**WORK REQUEST**
Work through the data and say how many lines contain "article". The number alone is the answer.

**WORKING DATA**
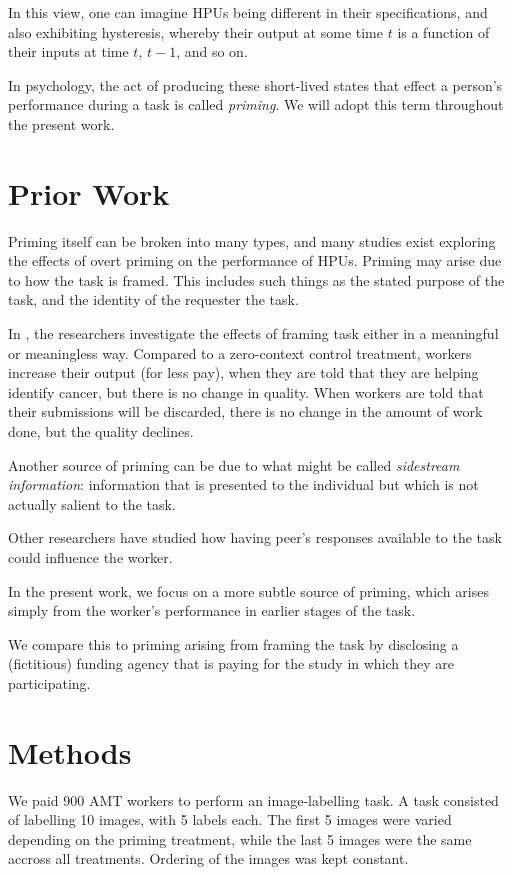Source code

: \documentclass[letterpaper, 11pt, twocolumn]{article}
\begin{document}
In this view, one can imagine HPUs being different in their specifications,
and also exhibiting hysteresis, whereby their output at some time $t$ is a
function of their inputs at time $t$, $t-1$, and so on.

In psychology, the act of producing these short-lived states that effect a
person's performance during a task is called \textit{priming}.  We will adopt
this term throughout the present work.


\section*{Prior Work}
Priming itself can be broken into many types, and many studies exist exploring
the effects of overt priming on the performance of HPUs. Priming may arise
due to how the task is framed.  This includes such things as the stated
purpose of the task, and the identity of the requester the task.

In \cite{chandler2013breaking}, the researchers investigate the effects of 
framing task either in a meaningful or meaningless way.  Compared to a 
zero-context control treatment, workers increase their output (for less pay),
when they are told that they are helping identify cancer, but there is no
change in quality.  When workers are told that their submissions will be 
discarded, there is no change in the amount of work done, but the quality 
declines.

Another source of priming can be due to what might be called 
\textit{sidestream information}: information that is presented to the 
individual but which is not actually salient to the task.

Other researchers have studied how having peer's responses available to 
the task could influence the worker.

In the present work, we focus on a more subtle source of priming, which arises
simply from the worker's performance in earlier stages of the task. 

We compare this to priming arising from framing the task by disclosing a 
(fictitious) funding agency that is paying for the study in which they are 
participating.

\section*{Methods}

We paid 900 AMT workers to perform an image-labelling task.  A task consisted 
of labelling 10 images, with 5 labels each.  The first 5 images were varied 
depending on the priming treatment, while the last 5 images were the same 
accross all treatments.  Ordering of the images was kept constant.
\end{document}
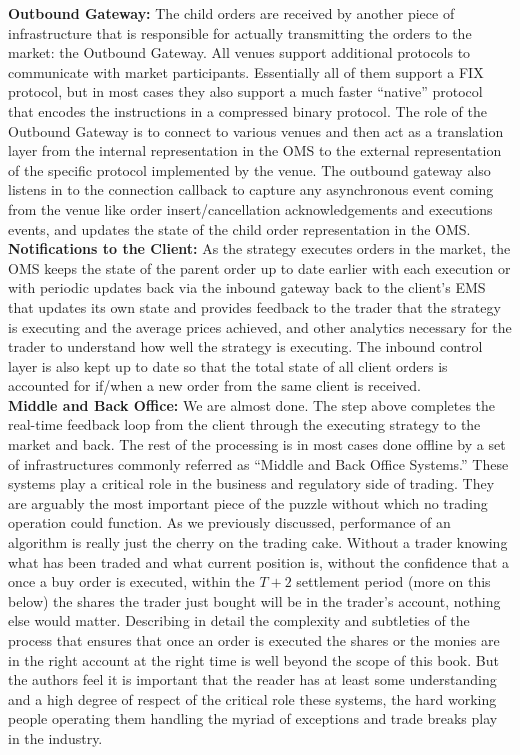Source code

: \noindent\textbf{Outbound Gateway:} The child orders are received by another piece of infrastructure that is responsible for actually transmitting the orders to the market: the Outbound Gateway. All venues support additional protocols to communicate with market participants. Essentially all of them support a FIX protocol, but in most cases they also support a much faster ``native'' protocol that encodes the instructions in a compressed binary protocol. The role of the Outbound Gateway is to connect to various venues and then act as a translation layer from the internal representation in the OMS to the external representation of the specific protocol implemented by the venue. The outbound gateway also listens in to the connection callback to capture any asynchronous event coming from the venue like order insert/cancellation acknowledgements and executions events, and updates the state of the child order representation in the OMS. \\


\noindent\textbf{Notifications to the Client:} As the strategy executes orders in the market, the OMS keeps the state of the parent order up to date earlier with each execution or with periodic updates back via the inbound gateway back to the client's EMS that updates its own state and provides feedback to the trader that the strategy is executing and the average prices achieved, and other analytics necessary for the trader to understand how well the strategy is executing. The inbound control layer is also kept up to date so that the total state of all client orders is accounted for if/when a new order from the same client is received. \\


\noindent\textbf{Middle and Back Office:} We are almost done. The step above completes the real-time feedback loop from the client through the executing strategy to the market and back. The rest of the processing is in most cases done offline by a set of infrastructures commonly referred as ``Middle and Back Office Systems.'' These systems play a critical role in the business and regulatory side of trading. They are arguably the most important piece of the puzzle without which no trading operation could function. As we previously discussed, performance of an algorithm is really just the cherry on the trading cake. Without a trader knowing what has been traded and what current position is, without the confidence that a once a buy order is executed, within the $T+2$ settlement period (more on this below) the shares the trader just bought will be in the trader's account, nothing else would matter. Describing in detail the complexity and subtleties of the process that ensures that once an order is executed the shares or the monies are in the right account at the right time is well beyond the scope of this book. But the authors feel it is important that the reader has at least some understanding and a high degree of respect of the critical role these systems, the hard working people operating them handling the myriad of exceptions and trade breaks play in the industry.



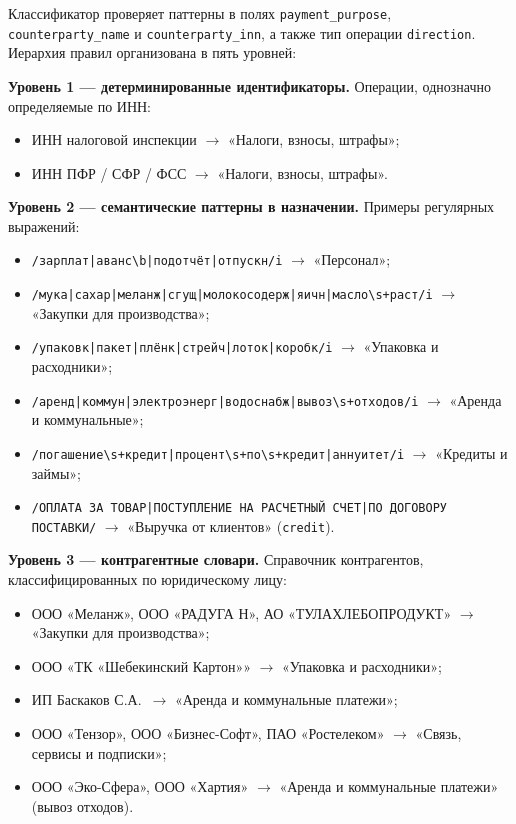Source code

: Классификатор проверяет паттерны в полях \texttt{payment\_purpose}, \texttt{counterparty\_name} и \texttt{counterparty\_inn}, а также тип операции \texttt{direction}. Иерархия правил организована в пять уровней:

\textbf{Уровень 1 --- детерминированные идентификаторы.} Операции, однозначно определяемые по ИНН:
\begin{itemize}
  \item ИНН налоговой инспекции $\to$ «Налоги, взносы, штрафы»;
  \item ИНН ПФР / СФР / ФСС $\to$ «Налоги, взносы, штрафы».
\end{itemize}

\textbf{Уровень 2 --- семантические паттерны в назначении.} Примеры регулярных выражений:
\begin{itemize}
  \item \texttt{/зарплат|аванс\textbackslash b|подотчёт|отпускн/i} $\to$ «Персонал»;
  \item \texttt{/мука|сахар|меланж|сгущ|молокосодерж|яичн|масло\textbackslash s+раст/i} $\to$ «Закупки для производства»;
  \item \texttt{/упаковк|пакет|плёнк|стрейч|лоток|коробк/i} $\to$ «Упаковка и расходники»;
  \item \texttt{/аренд|коммун|электроэнерг|водоснабж|вывоз\textbackslash s+отходов/i} $\to$ «Аренда и коммунальные»;
  \item \texttt{/погашение\textbackslash s+кредит|процент\textbackslash s+по\textbackslash s+кредит|аннуитет/i} $\to$ «Кредиты и займы»;
  \item \texttt{/ОПЛАТА ЗА ТОВАР|ПОСТУПЛЕНИЕ НА РАСЧЕТНЫЙ СЧЕТ|ПО ДОГОВОРУ ПОСТАВКИ/} $\to$ «Выручка от клиентов» (\texttt{credit}).
\end{itemize}

\textbf{Уровень 3 --- контрагентные словари.} Справочник контрагентов, классифицированных по юридическому лицу:
\begin{itemize}
  \item ООО «Меланж», ООО «РАДУГА Н», АО «ТУЛАХЛЕБОПРОДУКТ» $\to$ «Закупки для производства»;
  \item ООО «ТК «Шебекинский Картон»» $\to$ «Упаковка и расходники»;
  \item ИП Баскаков С.А.\ $\to$ «Аренда и коммунальные платежи»;
  \item ООО «Тензор», ООО «Бизнес-Софт», ПАО «Ростелеком» $\to$ «Связь, сервисы и подписки»;
  \item ООО «Эко-Сфера», ООО «Хартия» $\to$ «Аренда и коммунальные платежи» (вывоз отходов).
\end{itemize}

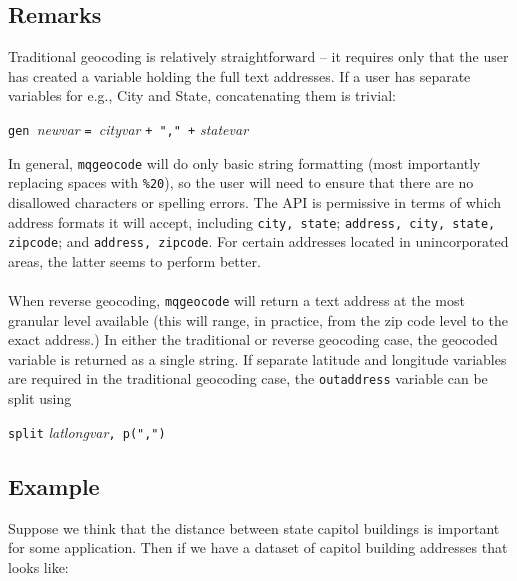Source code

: \documentclass[12pt]{article}
\begin{document}
\subsection{Remarks}
Traditional geocoding is relatively straightforward -- it requires only that the user has created a variable holding the full text addresses. If a user has separate variables for e.g., City and State, concatenating them is trivial:

 \begin{center}\verb|gen |\textit{newvar} \verb|= |\textit{cityvar} \verb|+ "," +| \textit{statevar} \end{center} 
In general, \verb|mqgeocode| will do only basic string formatting (most importantly replacing spaces with \verb|%20|), so the user will need to ensure that there are no disallowed characters or spelling errors. The API is permissive in terms of which address formats it will accept, including \verb|city, state|; \verb|address, city, state, zipcode|; and \verb|address, zipcode|. For certain addresses located in unincorporated areas, the latter seems to perform better. 
\\ \\
When reverse geocoding, \verb|mqgeocode| will return a text address at the most granular level available (this will range, in practice, from the zip code level to the exact address.) In either the traditional or reverse geocoding case, the geocoded variable is returned as a single string. If separate latitude and longitude variables are required in the traditional geocoding case, the \verb|outaddress| variable can be split using

\begin{center}
\verb|split| \textit{latlongvar}\verb|, p(",")|
\end{center}

\subsection{Example}
Suppose we think that the distance between state capitol buildings is important for some application. Then if we have a dataset of capitol building addresses that looks like:
\end{document}
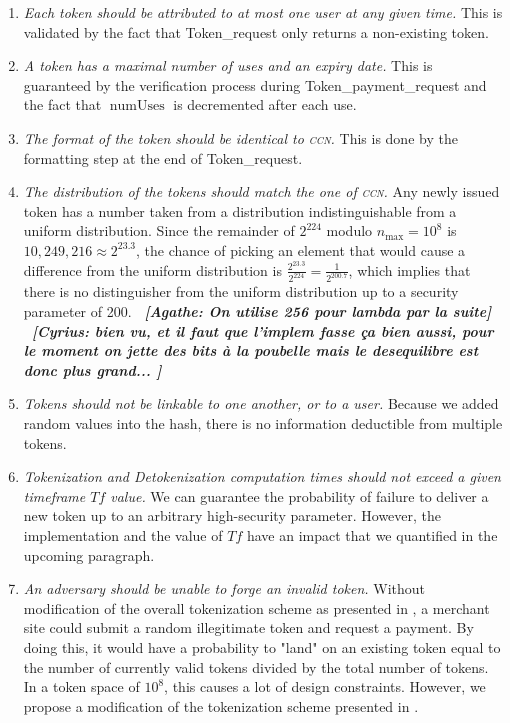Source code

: \documentclass{llncs}
\DeclareMathOperator{\numUses}{numUses}
\newcounter{prob}
\newcommand{\ab}[1]{\emph{\bf \color{blue}~[Agathe: #1]}}
\newcommand{\cn}[1]{\emph{\bf \color{purple}~[Cyrius: #1]}}
\begin{document}
\begin{enumerate}
    \item \textit{Each token should be attributed to at most one user at any given time.} This is validated by the fact that Token\_request only returns a non-existing token.
    \item \textit{A token has a maximal number of uses and an expiry date.} This is guaranteed by the verification process during Token\_payment\_request and the fact that $\numUses$ is decremented after each use.
    \item \textit{The format of the token should be identical to \textsc{ccn}.} This is done by the formatting step at the end of Token\_request.
    \item \textit{The distribution of the tokens should match the one of \textsc{ccn}.} Any newly issued token has a number taken from a distribution indistinguishable from a uniform distribution. Since the remainder of $2^{224}$ modulo $n_{\max} = 10^8$ is $10,249,216 \approx 2^{23.3}$, the chance of picking an element that would cause a difference from the uniform distribution is $\frac{2^{23.3}}{2^{224}} = \frac{1}{2^{200.7}}$, which implies that there is no distinguisher from the uniform distribution up to a security parameter of 200. \ab{On utilise 256 pour lambda par la suite} \cn{bien vu, et il faut que l'implem fasse ça bien aussi, pour le moment on jette des bits à la poubelle mais le desequilibre est donc plus grand... }
    \item \textit{Tokens should not be linkable to one another, or to a user.} Because we added random values into the hash, there is no information deductible from multiple tokens.
    \item \textit{Tokenization and Detokenization computation times should not exceed a given timeframe $Tf$ value.} We can guarantee the probability of failure to deliver a new token up to an arbitrary high-security parameter. However, the implementation and the value of $Tf$ have an impact that we quantified in the upcoming paragraph. 
    
    \item \textit{An adversary should be unable to forge an invalid token. } Without modification of the overall tokenization scheme as presented in \cite{ref}, a merchant site could submit a random illegitimate token and request a payment. By doing this, it would have a probability to "land" on an existing token equal to the number of currently valid tokens divided by the total number of tokens. In a token space of $10^8$, this causes a lot of design constraints. However, we propose a modification of the tokenization scheme presented in \cite{otherref}.
    
\end{enumerate}
\end{document}
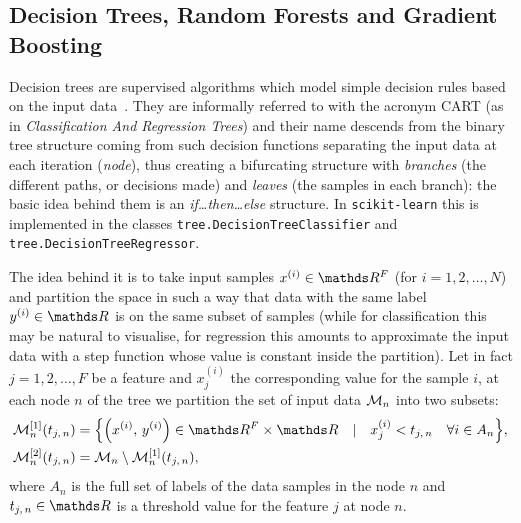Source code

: \subsection{Decision Trees, Random Forests and Gradient Boosting}
\label{sec:app:trees}

Decision trees are supervised \ml algorithms which model simple decision rules based on the input data~\cite{Quinlan:1986:InductionDecisionTrees, Wittkowski:1986:ClassificationRegressionTrees}.
They are informally referred to with the acronym CART (as in \textit{Classification And Regression Trees}) and their name descends from the binary tree structure coming from such decision functions separating the input data at each iteration (\textit{node}), thus creating a bifurcating structure with \textit{branches} (the different paths, or decisions made) and \textit{leaves} (the samples in each branch): the basic idea behind them is an \textit{if\dots then\dots else} structure.
In \texttt{scikit-learn} this is implemented in the classes \texttt{tree.DecisionTreeClassifier} and \texttt{tree.DecisionTreeRegressor}.

The idea behind it is to take input samples $x^{(i)} \in \R^F$ (for $i = 1, 2, \dots, N$) and partition the space in such a way that data with the same label $y^{(i)} \in \R$ is on the same subset of samples (while for classification this may be natural to visualise, for regression this amounts to approximate the input data with a step function whose value is constant inside the partition).
Let in fact $j = 1, 2, \dots, F$ be a feature and $x^{(i)}_j$ the corresponding value for the sample $i$, at each node $n$ of the tree we partition the set of input data $\cM_n$ into two subsets:
\begin{equation}
  \begin{split}
    \cM^{[1]}_n\qty( t_{j,\, n} )
    & =
    \qty{ \qty(x^{(i)},\, y^{(i)}) \in \R^F \times \R \quad \vert \quad x^{(i)}_j < t_{j,\, n} \quad \forall i \in A_n },
    \\
    \cM^{[2]}_n\qty( t_{j,\, n} )
    & =
    \cM_n \setminus \cM^{[1]}_n\qty( t_{j,\, n} ),
  \end{split}
\end{equation}
where $A_n$ is the full set of labels of the data samples in the node $n$ and $t_{j,\, n} \in \R$ is a threshold value for the feature $j$ at node $n$.

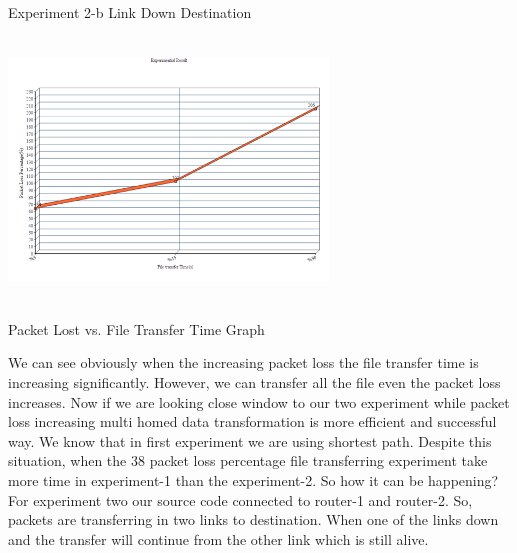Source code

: \documentclass[letterpaper, 12 pt, conference]{ieeeconf}  %
\begin{document}
\begin{center}
Experiment 2-b Link Down Destination
\end{center}



\includegraphics[width=8.5cm, height=7cm]{Graph.png}

\begin{center}
Packet Lost vs. File Transfer Time Graph
\end{center}

\vspace{5cm}

We can see obviously when the increasing packet loss the file transfer time is increasing significantly. However, we can transfer all the file even the packet loss increases. Now if we are looking close window to our two experiment while packet loss increasing multi homed data transformation is more efficient and successful way. We know that in first experiment we are using shortest path. Despite this situation, when the 38 packet loss percentage file transferring experiment take more time in experiment-1 than the experiment-2. So how it can be happening? For experiment two our source code connected to router-1 and router-2. So, packets are transferring in two links to destination. When one of the links down and the transfer will continue from the other link which is still alive. 
\end{document}

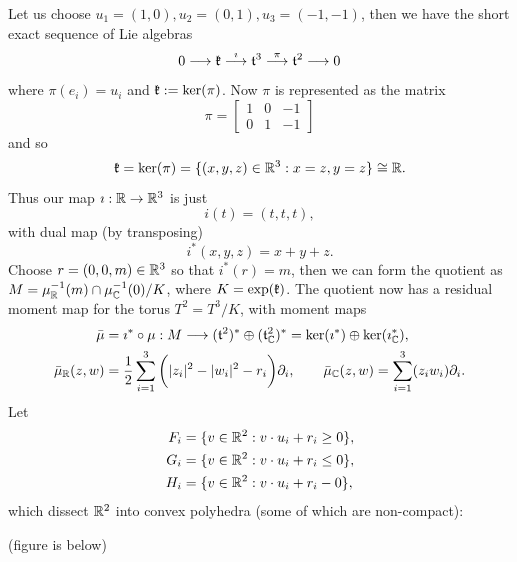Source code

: Let us choose $u_{1} = (1,0), u_{2} = (0,1), u_{3} = (-1,-1)$, then we have the short exact sequence of Lie algebras
\begin{equation*}
	0 \longrightarrow \mathfrak{k} \stackrel{\imath}{\longrightarrow} \mathfrak{t}^{3}
	\stackrel{\pi}{\longrightarrow} \mathfrak{t}^{2} \longrightarrow 0
\end{equation*}
where $\pi(e_{i}) = u_{i}$ and $\mathfrak{k} := \ker(\pi)$. Now $\pi$ is represented as the matrix
\begin{equation*}
	\pi = \begin{bmatrix}
	1 & 0 & -1 \\
	0 & 1 & -1
	\end{bmatrix}
\end{equation*}
and so
\begin{equation*}
	\mathfrak{k} = \ker(\pi) = \{(x,y,z) \in \mathbb{R}^{3} : x = z, y = z \} \cong \mathbb{R}.
\end{equation*}
Thus our map $\imath: \mathbb{R} \rightarrow \mathbb{R}^{3}$ is just
$$
	i(t) = (t,t,t),
$$
with dual map (by transposing)
$$
	i^{\ast}(x,y,z) = x + y + z.
$$
Choose $r = (0,0,m) \in \mathbb{R}^{3}$ so that $i^{\ast}(r) = m$, then we can form the \HK quotient as $M = \mu_{\mathbb{R}}^{-1}(m) \cap \mu_{\mathbb{C}}^{-1}(0)/K$, where $K = \exp(\mathfrak{k})$. The \HK quotient now has a residual moment map for the torus $T^{2} = T^{3}/K$, with moment maps
\begin{equation*}
\begin{split}
\bar{\mu} &= \imath^{\ast} \circ \mu : M \longrightarrow (\mathfrak{t}^{2})^{\ast} \oplus (\mathfrak{t}_{\mathbb{C}}^{2})^{\ast} = \ker(\imath^{\ast}) \oplus \ker(\imath_{\mathbb{C}}^{\ast})  ,\\
\bar{\mu}_{\mathbb{R}}(z,w) &= \frac{1}{2}\sum_{i = 1}^{3}\bigg( |z_{i}|^{2} - |w_{i}|^{2} - r_{i}\bigg)\partial_{i},\qquad
\bar{\mu}_{\mathbb{C}}(z,w) = \sum_{i=1}^{3}(z_{i}w_{i}) \partial_{i}.
\end{split}
\end{equation*}
Let
\begin{equation*}
	\begin{split}
	F_{i} &= \{ v \in \mathbb{R}^{2} : v \cdot u_{i} + r_{i} \geq 0\},\\
	G_{i} &= \{ v \in \mathbb{R}^{2} : v \cdot u_{i} + r_{i} \leq 0\},\\
	H_{i} &= \{ v \in \mathbb{R}^{2} : v \cdot u_{i} + r_{i} - 0\},
	\end{split}
\end{equation*}
which dissect $\mathbb{R}^{2}$ into convex polyhedra (some of which are non-compact):

(figure is below)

**EXERCISE RESPONSE**
2